- [EXERCISE OBJECTIVE]:
Please return each of the entries exactly, minus their pictures.

BEGIN DATA IN THIS EXERCISE

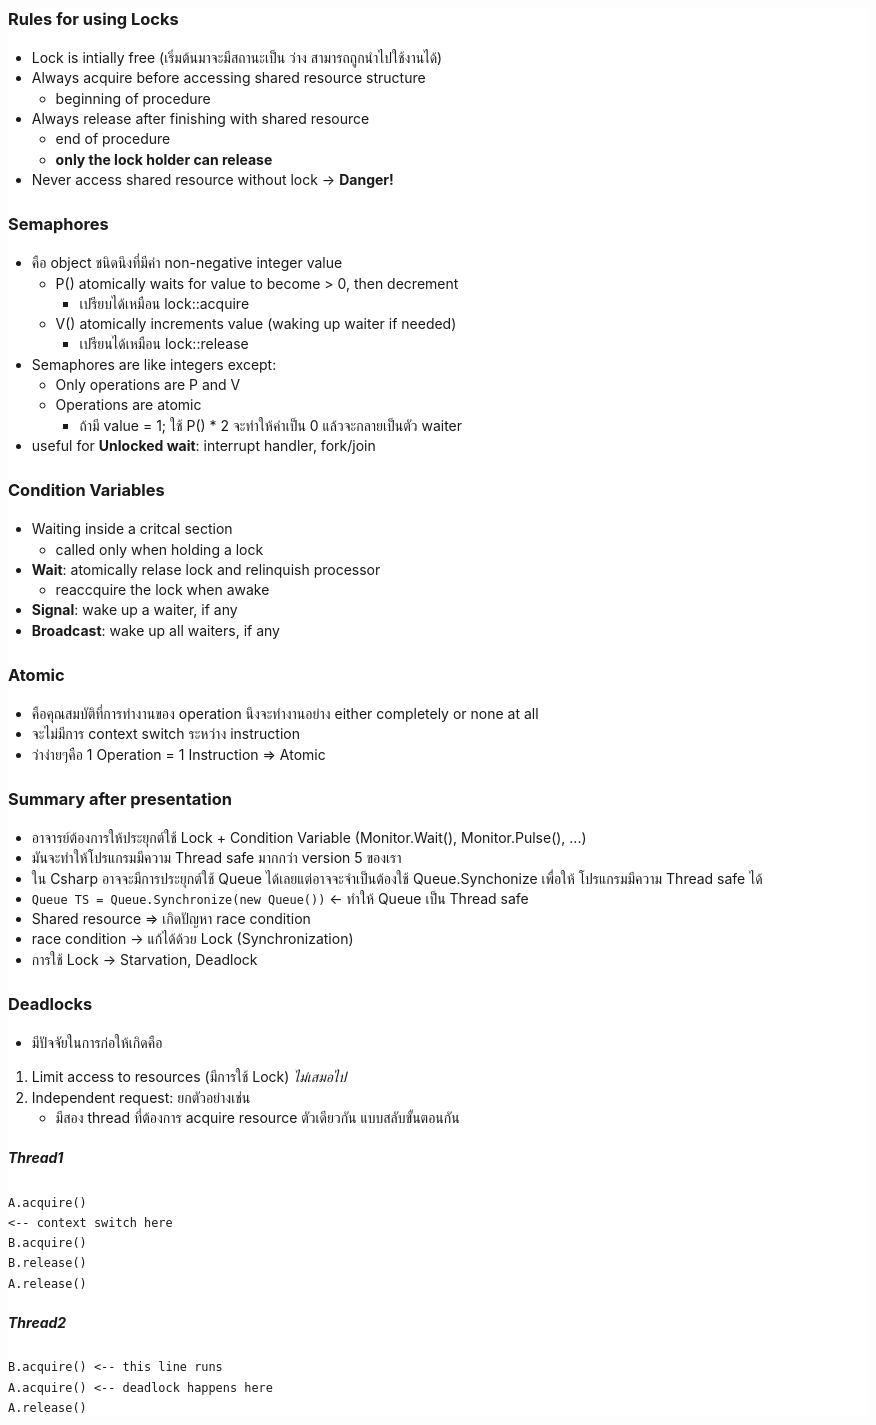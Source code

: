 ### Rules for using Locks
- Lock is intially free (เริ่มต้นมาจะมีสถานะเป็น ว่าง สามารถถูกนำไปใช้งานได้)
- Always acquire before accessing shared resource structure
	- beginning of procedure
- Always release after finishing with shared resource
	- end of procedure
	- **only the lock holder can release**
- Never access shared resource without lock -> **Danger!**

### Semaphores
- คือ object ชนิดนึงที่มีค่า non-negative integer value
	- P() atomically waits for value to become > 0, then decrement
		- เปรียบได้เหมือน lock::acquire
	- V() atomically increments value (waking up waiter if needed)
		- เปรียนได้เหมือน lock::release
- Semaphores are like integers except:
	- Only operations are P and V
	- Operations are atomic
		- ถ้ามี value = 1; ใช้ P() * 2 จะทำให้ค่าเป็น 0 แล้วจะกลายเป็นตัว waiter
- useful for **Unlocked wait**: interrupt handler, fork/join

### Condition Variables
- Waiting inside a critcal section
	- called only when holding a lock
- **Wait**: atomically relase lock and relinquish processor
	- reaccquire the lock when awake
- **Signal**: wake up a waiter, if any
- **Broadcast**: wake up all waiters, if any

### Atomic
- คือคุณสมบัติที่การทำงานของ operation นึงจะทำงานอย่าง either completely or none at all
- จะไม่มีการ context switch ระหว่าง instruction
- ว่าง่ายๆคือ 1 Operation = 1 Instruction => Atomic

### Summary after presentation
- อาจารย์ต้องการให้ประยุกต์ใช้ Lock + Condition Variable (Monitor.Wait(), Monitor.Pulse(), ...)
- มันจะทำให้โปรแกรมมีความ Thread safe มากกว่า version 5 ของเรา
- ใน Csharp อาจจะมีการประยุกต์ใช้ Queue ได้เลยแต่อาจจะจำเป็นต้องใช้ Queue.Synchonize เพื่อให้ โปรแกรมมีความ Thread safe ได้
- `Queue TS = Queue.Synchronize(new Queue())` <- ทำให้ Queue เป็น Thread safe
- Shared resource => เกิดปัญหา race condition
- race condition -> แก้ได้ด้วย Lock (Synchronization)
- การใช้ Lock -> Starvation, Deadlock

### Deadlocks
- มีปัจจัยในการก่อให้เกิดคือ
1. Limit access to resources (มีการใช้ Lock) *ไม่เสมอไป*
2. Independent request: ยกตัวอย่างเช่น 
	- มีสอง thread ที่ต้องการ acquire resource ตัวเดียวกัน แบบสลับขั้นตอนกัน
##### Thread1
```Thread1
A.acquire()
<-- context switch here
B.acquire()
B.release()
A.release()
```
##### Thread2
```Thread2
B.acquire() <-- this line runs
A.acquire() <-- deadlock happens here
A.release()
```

END DATA IN THIS EXERCISE

- [TASK RESULT]:
Source code

: ### Rules for using Locks
- Lock is intially free (เริ่มต้นมาจะมีสถานะเป็น ว่าง สามารถถูกนำไปใช้งานได้)
- Always acquire before accessing shared resource structure
	- beginning of procedure
- Always release after finishing with shared resource
	- end of procedure
	- **only the lock holder can release**
- Never access shared resource without lock -> **Danger!**

### Semaphores
- คือ object ชนิดนึงที่มีค่า non-negative integer value
	- P() atomically waits for value to become > 0, then decrement
		- เปรียบได้เหมือน lock::acquire
	- V() atomically increments value (waking up waiter if needed)
		- เปรียนได้เหมือน lock::release
- Semaphores are like integers except:
	- Only operations are P and V
	- Operations are atomic
		- ถ้ามี value = 1; ใช้ P() * 2 จะทำให้ค่าเป็น 0 แล้วจะกลายเป็นตัว waiter
- useful for **Unlocked wait**: interrupt handler, fork/join

### Condition Variables
- Waiting inside a critcal section
	- called only when holding a lock
- **Wait**: atomically relase lock and relinquish processor
	- reaccquire the lock when awake
- **Signal**: wake up a waiter, if any
- **Broadcast**: wake up all waiters, if any

### Atomic
- คือคุณสมบัติที่การทำงานของ operation นึงจะทำงานอย่าง either completely or none at all
- จะไม่มีการ context switch ระหว่าง instruction
- ว่าง่ายๆคือ 1 Operation = 1 Instruction => Atomic

### Summary after presentation
- อาจารย์ต้องการให้ประยุกต์ใช้ Lock + Condition Variable (Monitor.Wait(), Monitor.Pulse(), ...)
- มันจะทำให้โปรแกรมมีความ Thread safe มากกว่า version 5 ของเรา
- ใน Csharp อาจจะมีการประยุกต์ใช้ Queue ได้เลยแต่อาจจะจำเป็นต้องใช้ Queue.Synchonize เพื่อให้ โปรแกรมมีความ Thread safe ได้
- `Queue TS = Queue.Synchronize(new Queue())` <- ทำให้ Queue เป็น Thread safe
- Shared resource => เกิดปัญหา race condition
- race condition -> แก้ได้ด้วย Lock (Synchronization)
- การใช้ Lock -> Starvation, Deadlock

### Deadlocks
- มีปัจจัยในการก่อให้เกิดคือ
1. Limit access to resources (มีการใช้ Lock) *ไม่เสมอไป*
2. Independent request: ยกตัวอย่างเช่น 
	- มีสอง thread ที่ต้องการ acquire resource ตัวเดียวกัน แบบสลับขั้นตอนกัน
##### Thread1
```Thread1
A.acquire()
<-- context switch here
B.acquire()
B.release()
A.release()
```
##### Thread2
```Thread2
B.acquire() <-- this line runs
A.acquire() <-- deadlock happens here
A.release()
```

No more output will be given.